The Badgerys came to New South Wales on board the Walker on her maiden voyage. James was employed by Captain William Paterson who was returning to the colony with his wife Elizabeth. The trip took four months and reports indicate that the Patersons and the Badgerys had an unpleasant trip out as the ship developed many teething problems. As James did not have money, he would not have been eligible for a land grant so he leased eleven acres along the Hawkesbury on which he undertook intensive farming. However this was not sufficient to support the family so he set up as a miller in Sydney. The business flourished and by 1801 it had become a bakery which he extended and added a house, mill-house and pigsty. The bakery continued to succeed and James was granted 100 acres along the Hawkesbury in 1803. The first grant had included a large area of swamp so James was granted further land.

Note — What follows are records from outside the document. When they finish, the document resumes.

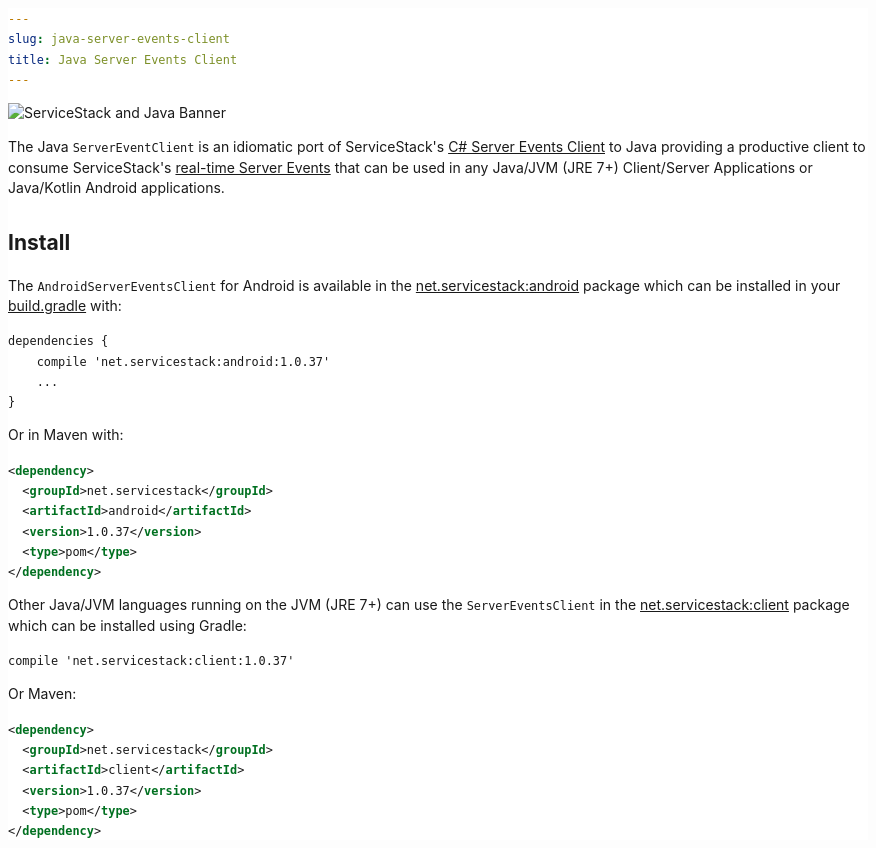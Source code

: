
 ```yaml
---
slug: java-server-events-client
title: Java Server Events Client
---
```


![ServiceStack and Java Banner](https://raw.githubusercontent.com/ServiceStack/docs/master/docs/images/java/java-client-logo.png)

The Java `ServerEventClient` is an idiomatic port of ServiceStack's 
[C# Server Events Client](/csharp-server-events-client) to Java providing a productive 
client to consume ServiceStack's [real-time Server Events](/server-events) that can be used in any 
Java/JVM (JRE 7+) Client/Server Applications or Java/Kotlin Android applications.

## Install

The `AndroidServerEventsClient` for Android is available in the 
[net.servicestack:android](https://bintray.com/servicestack/maven/ServiceStack.Android) package which 
can be installed in your 
[build.gradle](https://github.com/ServiceStackApps/AndroidJavaChat/blob/master/src/androidchat/app/build.gradle)
with:

    dependencies {
        compile 'net.servicestack:android:1.0.37'
        ...
    }

Or in Maven with:

```xml
<dependency>
  <groupId>net.servicestack</groupId>
  <artifactId>android</artifactId>
  <version>1.0.37</version>
  <type>pom</type>
</dependency>
```

Other Java/JVM languages running on the JVM (JRE 7+) can use the `ServerEventsClient` in the 
[net.servicestack:client](https://bintray.com/servicestack/maven/ServiceStack.Client) package which can 
be installed using Gradle:

    compile 'net.servicestack:client:1.0.37'

Or Maven:

```xml
<dependency>
  <groupId>net.servicestack</groupId>
  <artifactId>client</artifactId>
  <version>1.0.37</version>
  <type>pom</type>
</dependency>
```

For reasons which do not seem to be clear, James joined in the arrest of Governor Bligh and was present in Sydney on the day of the arrest. During the time after Bligh's deposition James Badgery applied to Paterson for land and was granted land for himself and his family at Bringelly, on South Creek, a tributary of the Hawkesbury. By the time of the land grant application the Badgery family had grown, Ann was born in 1800, Henry in 1803, Andrew in 1806 and William, shortly after the application in 1809. James received land in his children's names which was changed by Governor Lachlan Macquarie to 640 acres in James' name.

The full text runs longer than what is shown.